=== Exercise prompt ===
Nothing may be left out or changed. Print every entry.

=== Exercise data ===

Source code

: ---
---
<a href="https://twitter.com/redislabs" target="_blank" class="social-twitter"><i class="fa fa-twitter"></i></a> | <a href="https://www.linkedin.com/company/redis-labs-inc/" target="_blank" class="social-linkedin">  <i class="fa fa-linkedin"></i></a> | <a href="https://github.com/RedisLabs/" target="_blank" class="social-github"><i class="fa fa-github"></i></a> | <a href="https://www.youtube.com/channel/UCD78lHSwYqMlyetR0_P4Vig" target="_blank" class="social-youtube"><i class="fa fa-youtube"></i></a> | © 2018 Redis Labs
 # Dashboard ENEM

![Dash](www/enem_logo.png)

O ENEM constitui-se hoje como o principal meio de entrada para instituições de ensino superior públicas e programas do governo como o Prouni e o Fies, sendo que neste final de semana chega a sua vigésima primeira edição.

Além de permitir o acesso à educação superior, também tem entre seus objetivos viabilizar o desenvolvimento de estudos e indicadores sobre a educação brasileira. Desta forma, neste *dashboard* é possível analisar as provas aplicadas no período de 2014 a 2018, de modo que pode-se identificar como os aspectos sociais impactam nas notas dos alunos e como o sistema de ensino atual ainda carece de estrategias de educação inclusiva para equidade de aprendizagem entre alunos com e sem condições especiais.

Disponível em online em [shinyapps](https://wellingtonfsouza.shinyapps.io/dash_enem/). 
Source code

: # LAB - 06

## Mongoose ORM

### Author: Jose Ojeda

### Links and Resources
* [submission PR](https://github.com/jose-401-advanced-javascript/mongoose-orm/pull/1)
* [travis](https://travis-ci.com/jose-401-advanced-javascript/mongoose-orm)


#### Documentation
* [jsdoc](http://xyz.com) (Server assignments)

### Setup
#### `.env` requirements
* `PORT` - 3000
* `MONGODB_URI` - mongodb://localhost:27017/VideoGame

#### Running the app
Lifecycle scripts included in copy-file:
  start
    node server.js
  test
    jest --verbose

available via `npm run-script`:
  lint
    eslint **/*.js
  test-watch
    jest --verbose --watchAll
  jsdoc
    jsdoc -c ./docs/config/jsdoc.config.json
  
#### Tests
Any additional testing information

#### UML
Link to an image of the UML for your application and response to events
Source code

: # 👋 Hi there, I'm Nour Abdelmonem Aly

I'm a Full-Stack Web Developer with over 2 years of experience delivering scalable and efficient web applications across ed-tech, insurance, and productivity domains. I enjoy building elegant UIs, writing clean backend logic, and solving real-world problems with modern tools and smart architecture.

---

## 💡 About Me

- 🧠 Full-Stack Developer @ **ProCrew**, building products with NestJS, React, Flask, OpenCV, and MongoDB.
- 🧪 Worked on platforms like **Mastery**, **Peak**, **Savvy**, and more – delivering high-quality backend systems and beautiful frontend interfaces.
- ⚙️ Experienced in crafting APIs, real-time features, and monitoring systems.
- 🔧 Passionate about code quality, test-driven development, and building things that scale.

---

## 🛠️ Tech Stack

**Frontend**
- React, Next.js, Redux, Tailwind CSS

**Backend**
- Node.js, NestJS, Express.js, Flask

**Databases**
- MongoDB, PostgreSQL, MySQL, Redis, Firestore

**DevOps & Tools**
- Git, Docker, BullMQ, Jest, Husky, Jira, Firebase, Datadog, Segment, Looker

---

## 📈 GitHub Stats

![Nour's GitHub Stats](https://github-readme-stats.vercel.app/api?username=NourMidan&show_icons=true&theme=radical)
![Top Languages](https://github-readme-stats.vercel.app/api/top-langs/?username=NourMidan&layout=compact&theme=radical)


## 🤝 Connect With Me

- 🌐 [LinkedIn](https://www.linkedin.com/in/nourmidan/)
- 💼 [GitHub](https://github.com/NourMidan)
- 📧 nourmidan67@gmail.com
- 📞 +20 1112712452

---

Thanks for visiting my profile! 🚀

=== Output of the task ===
Source code

: ---
---
<a href="https://twitter.com/redislabs" target="_blank" class="social-twitter"><i class="fa fa-twitter"></i></a> | <a href="https://www.linkedin.com/company/redis-labs-inc/" target="_blank" class="social-linkedin">  <i class="fa fa-linkedin"></i></a> | <a href="https://github.com/RedisLabs/" target="_blank" class="social-github"><i class="fa fa-github"></i></a> | <a href="https://www.youtube.com/channel/UCD78lHSwYqMlyetR0_P4Vig" target="_blank" class="social-youtube"><i class="fa fa-youtube"></i></a> | © 2018 Redis Labs
 # Dashboard ENEM

![Dash](www/enem_logo.png)

O ENEM constitui-se hoje como o principal meio de entrada para instituições de ensino superior públicas e programas do governo como o Prouni e o Fies, sendo que neste final de semana chega a sua vigésima primeira edição.

Além de permitir o acesso à educação superior, também tem entre seus objetivos viabilizar o desenvolvimento de estudos e indicadores sobre a educação brasileira. Desta forma, neste *dashboard* é possível analisar as provas aplicadas no período de 2014 a 2018, de modo que pode-se identificar como os aspectos sociais impactam nas notas dos alunos e como o sistema de ensino atual ainda carece de estrategias de educação inclusiva para equidade de aprendizagem entre alunos com e sem condições especiais.

Disponível em online em [shinyapps](https://wellingtonfsouza.shinyapps.io/dash_enem/). 
Source code

: # LAB - 06

## Mongoose ORM

### Author: Jose Ojeda

### Links and Resources
* [submission PR](https://github.com/jose-401-advanced-javascript/mongoose-orm/pull/1)
* [travis](https://travis-ci.com/jose-401-advanced-javascript/mongoose-orm)


#### Documentation
* [jsdoc](http://xyz.com) (Server assignments)

### Setup
#### `.env` requirements
* `PORT` - 3000
* `MONGODB_URI` - mongodb://localhost:27017/VideoGame

#### Running the app
Lifecycle scripts included in copy-file:
  start
    node server.js
  test
    jest --verbose

available via `npm run-script`:
  lint
    eslint **/*.js
  test-watch
    jest --verbose --watchAll
  jsdoc
    jsdoc -c ./docs/config/jsdoc.config.json
  
#### Tests
Any additional testing information

#### UML
Link to an image of the UML for your application and response to events
Source code

: # 👋 Hi there, I'm Nour Abdelmonem Aly

I'm a Full-Stack Web Developer with over 2 years of experience delivering scalable and efficient web applications across ed-tech, insurance, and productivity domains. I enjoy building elegant UIs, writing clean backend logic, and solving real-world problems with modern tools and smart architecture.

---

## 💡 About Me

- 🧠 Full-Stack Developer @ **ProCrew**, building products with NestJS, React, Flask, OpenCV, and MongoDB.
- 🧪 Worked on platforms like **Mastery**, **Peak**, **Savvy**, and more – delivering high-quality backend systems and beautiful frontend interfaces.
- ⚙️ Experienced in crafting APIs, real-time features, and monitoring systems.
- 🔧 Passionate about code quality, test-driven development, and building things that scale.

---

## 🛠️ Tech Stack

**Frontend**
- React, Next.js, Redux, Tailwind CSS

**Backend**
- Node.js, NestJS, Express.js, Flask

**Databases**
- MongoDB, PostgreSQL, MySQL, Redis, Firestore

**DevOps & Tools**
- Git, Docker, BullMQ, Jest, Husky, Jira, Firebase, Datadog, Segment, Looker

---

## 📈 GitHub Stats

![Nour's GitHub Stats](https://github-readme-stats.vercel.app/api?username=NourMidan&show_icons=true&theme=radical)
![Top Languages](https://github-readme-stats.vercel.app/api/top-langs/?username=NourMidan&layout=compact&theme=radical)


## 🤝 Connect With Me

- 🌐 [LinkedIn](https://www.linkedin.com/in/nourmidan/)
- 💼 [GitHub](https://github.com/NourMidan)
- 📧 nourmidan67@gmail.com
- 📞 +20 1112712452

---

Thanks for visiting my profile! 🚀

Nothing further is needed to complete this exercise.